My go to for this kind of thing is to find a low-mileage used unit from a T-boned or rear-ended truck. You have four basic options:
1) buy a reman and put it in yourself. Usually a pretty good gig, but if there is anything wrong with it, you're stuck doing your own labor twice
2) take it to a shop where they can pull and rebuild and put it back in. This is where shop quality seriously needs to be addressed. A good shop (like mine were) will fix what's wrong instead of just saying "yeah, it totally needs a $5000 rebuild." It's entirely possible that you need a solenoid, a valve body, or an accumulator spring instead of a whole new thing.
3) Dealer, but dealers don't crack open transmissions. If you have a bad neutral safety switch, they will likely suggest an entire new transmission. They'll get one brand new from Ford, mark it up 200%, and charge you high-end labor. Dealers are the last place to go for transmissions. We had an Audi R8 in our little cut-rate shop because the dealer said it needed a new transmission for $16,000. One quick google search showed me that the problem was the internal PCM was fried and verified that with a simple procedure with a multimeter. New PCM from Germany for $600 and $500 worth of labor, programming, and unicorn-pee ATF, and he was back on the road.
4) Buy a used, low-mileage unit and put it in. Again, if it's f'd up, you're stuck doing the labor twice, but here is why this is my favorite option.
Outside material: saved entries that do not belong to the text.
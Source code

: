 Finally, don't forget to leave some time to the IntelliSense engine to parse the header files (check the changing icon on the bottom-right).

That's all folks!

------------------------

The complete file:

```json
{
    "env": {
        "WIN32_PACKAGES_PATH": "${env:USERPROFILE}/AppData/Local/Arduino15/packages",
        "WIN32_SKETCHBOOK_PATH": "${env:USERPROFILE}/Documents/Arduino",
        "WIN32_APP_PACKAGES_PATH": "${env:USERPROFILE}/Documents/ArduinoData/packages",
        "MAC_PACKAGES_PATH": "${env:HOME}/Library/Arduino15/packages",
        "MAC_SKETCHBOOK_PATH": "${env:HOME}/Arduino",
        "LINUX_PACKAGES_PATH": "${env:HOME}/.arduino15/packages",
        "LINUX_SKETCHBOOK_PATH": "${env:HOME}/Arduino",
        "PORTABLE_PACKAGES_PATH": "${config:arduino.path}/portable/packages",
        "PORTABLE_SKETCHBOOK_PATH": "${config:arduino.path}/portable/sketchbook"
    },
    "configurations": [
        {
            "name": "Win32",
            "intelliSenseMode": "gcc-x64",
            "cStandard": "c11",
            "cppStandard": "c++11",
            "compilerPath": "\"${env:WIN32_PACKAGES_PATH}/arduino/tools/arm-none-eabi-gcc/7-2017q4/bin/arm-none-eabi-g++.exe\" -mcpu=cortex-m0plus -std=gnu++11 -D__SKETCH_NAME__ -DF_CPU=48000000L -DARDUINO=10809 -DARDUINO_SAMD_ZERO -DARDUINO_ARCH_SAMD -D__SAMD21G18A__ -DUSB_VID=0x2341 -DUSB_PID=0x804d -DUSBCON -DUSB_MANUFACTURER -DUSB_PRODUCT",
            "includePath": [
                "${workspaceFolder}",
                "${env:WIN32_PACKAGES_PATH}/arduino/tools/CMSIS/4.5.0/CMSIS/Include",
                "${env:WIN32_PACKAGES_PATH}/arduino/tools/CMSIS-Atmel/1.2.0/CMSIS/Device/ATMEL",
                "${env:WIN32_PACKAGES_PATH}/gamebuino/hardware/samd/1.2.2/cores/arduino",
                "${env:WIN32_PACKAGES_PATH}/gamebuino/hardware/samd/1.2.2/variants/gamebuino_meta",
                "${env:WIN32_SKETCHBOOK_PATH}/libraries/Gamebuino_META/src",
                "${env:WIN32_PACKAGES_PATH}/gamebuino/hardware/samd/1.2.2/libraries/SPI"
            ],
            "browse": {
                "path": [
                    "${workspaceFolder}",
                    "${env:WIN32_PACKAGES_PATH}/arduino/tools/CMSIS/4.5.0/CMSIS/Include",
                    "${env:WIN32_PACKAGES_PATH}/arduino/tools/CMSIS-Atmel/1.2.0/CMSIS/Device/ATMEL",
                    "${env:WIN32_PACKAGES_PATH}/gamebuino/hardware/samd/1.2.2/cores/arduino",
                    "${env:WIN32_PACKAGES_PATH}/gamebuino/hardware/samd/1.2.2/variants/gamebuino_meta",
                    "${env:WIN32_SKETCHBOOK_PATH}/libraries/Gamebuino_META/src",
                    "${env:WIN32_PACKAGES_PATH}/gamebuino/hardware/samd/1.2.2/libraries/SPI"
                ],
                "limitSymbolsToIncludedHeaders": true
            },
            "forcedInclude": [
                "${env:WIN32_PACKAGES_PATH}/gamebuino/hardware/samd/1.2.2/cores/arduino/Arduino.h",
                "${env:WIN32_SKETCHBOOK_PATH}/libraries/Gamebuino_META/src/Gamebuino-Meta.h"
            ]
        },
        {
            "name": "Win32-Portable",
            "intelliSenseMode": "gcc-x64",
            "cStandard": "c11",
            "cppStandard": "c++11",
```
Ford builds their transmissions in a place that has millions of dollars of dynos, computers, dust-free air handlers, and it is operated by hundreds of highly-trained employees whose job is strictly assembling one or two parts of a 6R80 using laser-guided assembly equipment that looks like this:
A rebuild shop has one person who may or may not have ever built a 6R80, and has a jack-of-all-trades approach to rebuilding. They may also have limited knowledge of what commonly fails, how the electronics work, or the ins-and-outs of what makes them tick. They just spent all week working on two A320s, an RE55FE, three 700r4s, one Allison, and five 47RE units. They also have a bench that looks like this:
For this reason, my preference is to get a low mileage used trans. I would rather have a 60k-mile box that was built by the people in the video, than a zero-mile reman from Jim-bob's bench o' questions.
Having said that.... if you find a quality rebuilder, it can be a good way to go. The warranty and all the labor for R&R is covered by the first round. If they don't get it right, they'll pull it and fix it on their dime.
Perhaps you could find a neighborhood kid who wants to help out for beer/weed money? Lighten the load?